Business

Squeeze the savers

American savers are getting “screwed” by Federal Reserve Chaiman Ben Bernanke’s destructive interest-rate policies, while banks are flush with profits, says a banking-industry observer.

While interest rates have risen on home and car loans over the last year, interest paid on saving accounts has fallen to miniscule levels. And when inflation is factored in, you lost money on that six-month CD or money-market account.

“We’ve seen interest rates on everything from loans to bonds spike in response to recent comments from Bernanke,” notes Casey Bond, the managing editor of GoBankingRates.com. “Unfortunately, Fed policy continues to ignore the need for low-risk sources of growth, and depositors can expect to be screwed for the foreseeable future.”

Savers looking to put some money aside for retirement or other goals, she notes, are being squeezed.

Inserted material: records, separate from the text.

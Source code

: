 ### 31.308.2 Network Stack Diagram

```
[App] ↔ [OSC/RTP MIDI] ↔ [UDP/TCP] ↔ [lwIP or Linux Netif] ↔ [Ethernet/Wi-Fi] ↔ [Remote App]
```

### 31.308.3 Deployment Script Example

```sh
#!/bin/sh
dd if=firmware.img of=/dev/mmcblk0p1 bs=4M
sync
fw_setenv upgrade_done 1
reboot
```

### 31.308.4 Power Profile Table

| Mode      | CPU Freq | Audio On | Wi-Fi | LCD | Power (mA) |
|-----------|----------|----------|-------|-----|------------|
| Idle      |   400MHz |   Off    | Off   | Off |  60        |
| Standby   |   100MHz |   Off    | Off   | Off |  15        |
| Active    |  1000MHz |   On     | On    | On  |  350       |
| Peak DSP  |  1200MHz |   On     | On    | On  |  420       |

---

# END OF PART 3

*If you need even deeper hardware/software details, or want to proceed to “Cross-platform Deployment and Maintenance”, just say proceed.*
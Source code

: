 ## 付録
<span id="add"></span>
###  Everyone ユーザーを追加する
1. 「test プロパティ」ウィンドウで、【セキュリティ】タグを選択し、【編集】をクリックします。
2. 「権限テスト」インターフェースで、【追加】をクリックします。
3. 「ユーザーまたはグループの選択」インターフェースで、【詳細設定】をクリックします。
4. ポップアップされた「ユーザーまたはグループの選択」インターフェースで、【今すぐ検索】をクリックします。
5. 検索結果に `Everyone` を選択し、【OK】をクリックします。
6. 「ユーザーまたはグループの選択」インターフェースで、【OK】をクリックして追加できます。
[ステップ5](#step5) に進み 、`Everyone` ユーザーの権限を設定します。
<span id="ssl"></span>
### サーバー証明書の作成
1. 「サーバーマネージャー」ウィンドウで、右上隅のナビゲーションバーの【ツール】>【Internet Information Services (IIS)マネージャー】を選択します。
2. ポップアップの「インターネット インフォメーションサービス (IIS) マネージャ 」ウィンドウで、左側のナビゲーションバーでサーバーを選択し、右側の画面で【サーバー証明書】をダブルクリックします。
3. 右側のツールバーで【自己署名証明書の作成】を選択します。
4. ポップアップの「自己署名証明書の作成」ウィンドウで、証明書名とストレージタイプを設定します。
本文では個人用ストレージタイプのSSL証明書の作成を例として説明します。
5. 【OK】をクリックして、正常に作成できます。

The buying power of their dollars is being hurt by Bernanke’s policies.

For instance, say your money has been in an interest-paying checking account, a money-market account, a savings account or a six-month CD. You’ve lost money, Bond says, even though your balances are slightly rising.

When one figures in the government’s official inflation rate (which some have claimed even undercounts the cost of certain items), the value of all these accounts has dropped.

According to Bond’s report, the average interest rate paid on every savings product offered in the survey declined from last year, while every category of loan product increased.

So the banks, while getting lending capital at near-zero interest rates, have fattened their balance sheets on rising loan rates and by cutting interest paid out.

Should you have a large savings deposit?

“Absolutely not,” says Anthony Ogorek, a certified financial planner. “The Fed has put [millions of Americans] in the penalty box.”

Bond says some investors are being forced into the stock market as one of the few places they can beat inflation.

“But many people don’t want to go into the stock market,” she says. “They remember what happened five years ago when the market melted.”

In the short term, savers are unlikely to get a break from ludicrous returns. The Fed has said it will not raise interest rates until unemployment comes down dramatically.

Earlier this year, the Fed, through its Open Market Committee, announced it will continue its “highly accommodative stance of monetary policy” for some time, until the economy recovers.

“In particular,” the Fed wrote, “the Committee decided to keep the target range for the federal funds at 0 to 1/4 percent and currently anticipates that this exceptionally low range for the federal funds will be appropriate at least as long as the unemployment rate remains above 6 1/2 percent.”